Lost Between the Land and the Sea

We broke into a run. There was insufficient oxygen in our lungs. The pied skies gave way to a looming darkness threatening to engulf us. The howling of fantastical creatures resounded chillingly in the not-so-far distance. Contemplating the plethora of ways in which lives could be lost, I tasted salt on my lips.


“Here, where the land ends and the sea begins.”

The multicoloured hues spread themselves across the blank canvas of the sky as dusk made its graceful descent, akin to a mesmerising waltz that had left us completely captivated. As the glistening surface of the sea cast doubt on the increasingly elusive horizon, we were blissfully unaware of the ominous predicament we had unwittingly placed ourselves in.

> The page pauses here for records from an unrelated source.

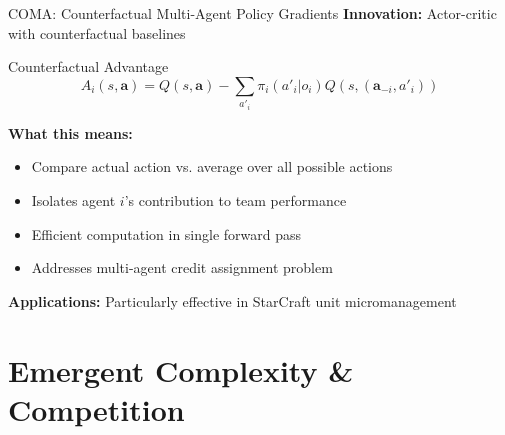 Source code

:\documentclass[aspectratio=169]{beamer}
\begin{document}
\begin{frame}{COMA: Counterfactual Multi-Agent Policy Gradients}
    \textbf{Innovation:} Actor-critic with counterfactual baselines \autocite{foerster_counterfactual_2018}
    \vfill
    \begin{block}{Counterfactual Advantage}
        $$A_i(s, \mathbf{a}) = Q(s, \mathbf{a}) - \sum_{a'_i} \pi_i(a'_i|o_i) Q(s, (\mathbf{a}_{-i}, a'_i))$$
    \end{block}
    \vfill
    \textbf{What this means:}
    \begin{itemize}
        \item Compare actual action vs. average over all possible actions
        \item Isolates agent $i$'s contribution to team performance  
        \item Efficient computation in single forward pass
        \item Addresses multi-agent credit assignment problem
    \end{itemize}
    \vfill
    \textbf{Applications:} Particularly effective in StarCraft unit micromanagement
\end{frame}

\section{Emergent Complexity \& Competition}
\end{document}
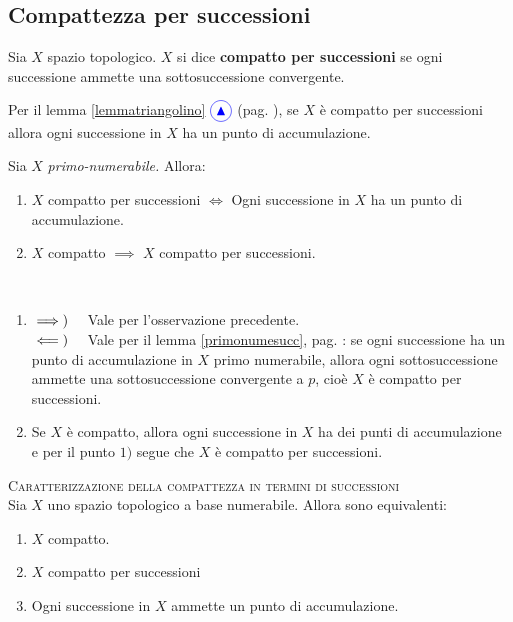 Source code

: \subsection{Compattezza per successioni}
\begin{define}
Sia $X$ spazio topologico. $X$ si dice \textbf{compatto per successioni} se ogni successione ammette una sottosuccessione convergente.
\end{define}
\begin{observe}
Per il lemma \ref{lemmatriangolino} $\textcolor{blue}{\circled{{\large \blacktriangle}}}$ (pag. \pageref{lemmatriangolino}), se $X$ è compatto per successioni allora ogni successione in $X$ ha un punto di accumulazione.
\end{observe}
\begin{lemming}
	Sia $X$ \textit{primo-numerabile.} Allora:
\begin{enumerate}
	\item $X$ compatto per successioni $\iff $ Ogni successione in $X$ ha un punto di accumulazione.
	\item $X$ compatto $\implies$ $X$ compatto per successioni.
\end{enumerate}
\end{lemming}
\begin{demonstration}~{}
\begin{enumerate}[label=\Roman*]
\item $\implies)\quad$ Vale per l'osservazione precedente.\\
$\impliedby)\quad$ Vale per il lemma \ref{primonumesucc}, pag. \pageref{primonumesucc}: se ogni successione ha un punto di accumulazione in $X$ primo numerabile, allora ogni sottosuccessione ammette una sottosuccessione convergente a $p$, cioè $X$ è compatto per successioni.
\item Se $X$ è compatto, allora ogni successione in $X$ ha dei punti di accumulazione e per il punto $1)$ segue che $X$ è compatto per successioni.
\end{enumerate}
\end{demonstration}
\begin{proposition}\textsc{Caratterizzazione della compattezza in termini di successioni}\\
	Sia $X$ uno spazio topologico a base numerabile. Allora sono equivalenti:
	\begin{enumerate}
		\item $X$ compatto.
		\item $X$ compatto per successioni
		\item Ogni successione in $X$ ammette un punto di accumulazione.
	\end{enumerate}
\end{proposition}
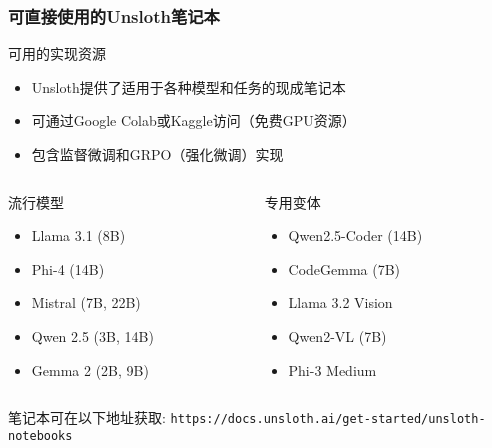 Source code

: \documentclass[aspectratio=169]{beamer}
\begin{document}
\begin{frame}
	\frametitle{可直接使用的Unsloth笔记本}
	\begin{block}{可用的实现资源}
		\begin{itemize}
			\item Unsloth提供了适用于各种模型和任务的现成笔记本
			\item 可通过Google Colab或Kaggle访问（免费GPU资源）
			\item 包含监督微调和GRPO（强化微调）实现
		\end{itemize}
	\end{block}
	\begin{columns}
		\begin{column}{0.48\textwidth}
			\begin{block}{流行模型}
				\begin{itemize}
					\item Llama 3.1 (8B)
					\item Phi-4 (14B)
					\item Mistral (7B, 22B)
					\item Qwen 2.5 (3B, 14B)
					\item Gemma 2 (2B, 9B)
				\end{itemize}
			\end{block}
		\end{column}
		\begin{column}{0.48\textwidth}
			\begin{block}{专用变体}
				\begin{itemize}
					\item Qwen2.5-Coder (14B)
					\item CodeGemma (7B)
					\item Llama 3.2 Vision
					\item Qwen2-VL (7B)
					\item Phi-3 Medium
				\end{itemize}
			\end{block}
		\end{column}
	\end{columns}
	\begin{center}
		\small{笔记本可在以下地址获取: \texttt{https://docs.unsloth.ai/get-started/unsloth-notebooks}}
	\end{center}
\end{frame}
\end{document}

It was 19:30. We had been waiting at the bus stop for over half an hour, with only our shadows for company. With no sign of any vehicle appearing at the bend of the long, meandering road which had earlier brought us here, we scrutinised the bus schedule once again, hoping it could lend us clues on how we could get back to Sintra to catch the last train bound for Lisbon.

16:10 17:10 18:10 19:10*

Despite none of us having any knowledge of Portuguese, we were certain of our ability to read bus schedules. There it was, the time at which the last bus was supposed to depart: 19:10. Suddenly, as though powers of invisible ink had faded away, a glaring asterisk symbol leered at me. My heart instantly sank. We were waiting for a bus that would never arrive.

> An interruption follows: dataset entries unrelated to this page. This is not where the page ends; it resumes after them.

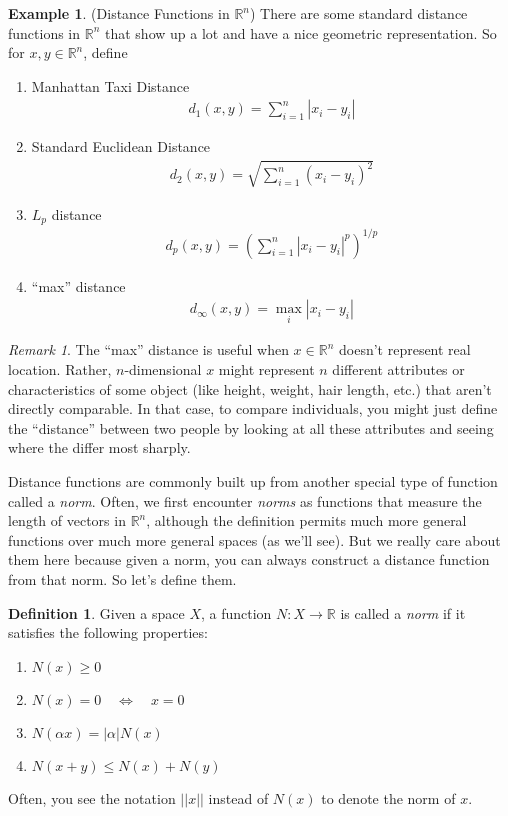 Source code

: \documentclass[12pt]{article}
\theoremstyle{plain}
\theoremstyle{definition}
\newtheorem{defn}[thm]{Definition}
\newtheorem{ex}[thm]{Example}
\theoremstyle{remark}
\newtheorem*{rmk}{Remark}
\newcommand{\R}{\mathbb{R}}
\begin{document}
\begin{ex}{(Distance Functions in $\R^n$)}
There are some standard distance functions in $\R^n$ that show
up a lot and have a nice geometric representation. So for $x,y\in
\R^n$, define
\begin{enumerate}
  \item Manhattan Taxi Distance
    \begin{align*}
      d_1(x,y) = \sum^n_{i=1} |x_i - y_i|
    \end{align*}

  \item Standard Euclidean Distance
    \begin{align*}
      d_2(x,y) = \sqrt{\sum^n_{i=1} (x_i - y_i)^2}
    \end{align*}

  \item $L_p$ distance
    \begin{align*}
      d_p(x,y) = \left(\sum^n_{i=1} |x_i - y_i|^p\right)^{1/p}
    \end{align*}

  \item ``max'' distance
    \begin{align*}
      d_\infty(x,y) = \max_{i} |x_i-y_i|
    \end{align*}

\end{enumerate}
\end{ex}
\begin{rmk}
The ``max'' distance is useful when $x\in\R^n$ doesn't represent
real location. Rather, $n$-dimensional $x$ might represent $n$ different
attributes or characteristics of some object (like height, weight, hair
length, etc.) that aren't directly comparable. In that case, to compare
individuals, you might just define the ``distance'' between two people
by looking at all these attributes and seeing where the differ most
sharply.
\end{rmk}

Distance functions are commonly built up from another special type of
function called a \emph{norm}. Often, we first encounter \emph{norms} as
functions that measure the length of vectors in $\R^n$, although
the definition permits much more general functions over much more
general spaces (as we'll see). But we really care about them here
because given a norm, you can always construct a distance function from
that norm. So let's define them.

\begin{defn}
\label{defn:norm}
Given a space $X$, a function $N:X\rightarrow \R$ is called a
\emph{norm} if it satisfies the following properties:
\begin{enumerate}
  \item $N(x)\geq 0$
  \item $N(x)=0 \quad \Leftrightarrow \quad x=0$
  \item $N(\alpha x)= |\alpha| N(x)$
  \item $N(x+y) \leq N(x) + N(y)$
\end{enumerate}
Often, you see the notation $||x||$ instead of $N(x)$ to denote the norm
of $x$.
\end{defn}
\end{document}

Fear hastily took over, as beauty resigned to the backseat, in the vehicle of surrealism on this frigid night. Here we were, completely stranded, in the westernmost point of the continent. Knowing no other alternative, we followed the winding road that promised a way out of this cul-de-sac. Our darkened silhouettes skimmed the surface of the tar. The sky seemed eager to compete with us; darker and darker it grew, in tandem with our quickening pace.

Turning with a curve in the road, we were momentarily blinded by a pair of shining headlights. Instinctively, we stretched out our arms with thumbs extended upwards. A grim countenance at the window agreed to take us to Sintra, and we climbed tentatively on board. An hour of zipping through dark alleyways and recurring thoughts of human trafficking later, we, quite incredulously, arrived safely at the Sintra train station.

Closing the car door, I repeatedly thanked our mysterious driver for turning what I had thought to be the worst journey of my life into a heart-palpitating adventure, and allowing me to live to tell the tale unscathed.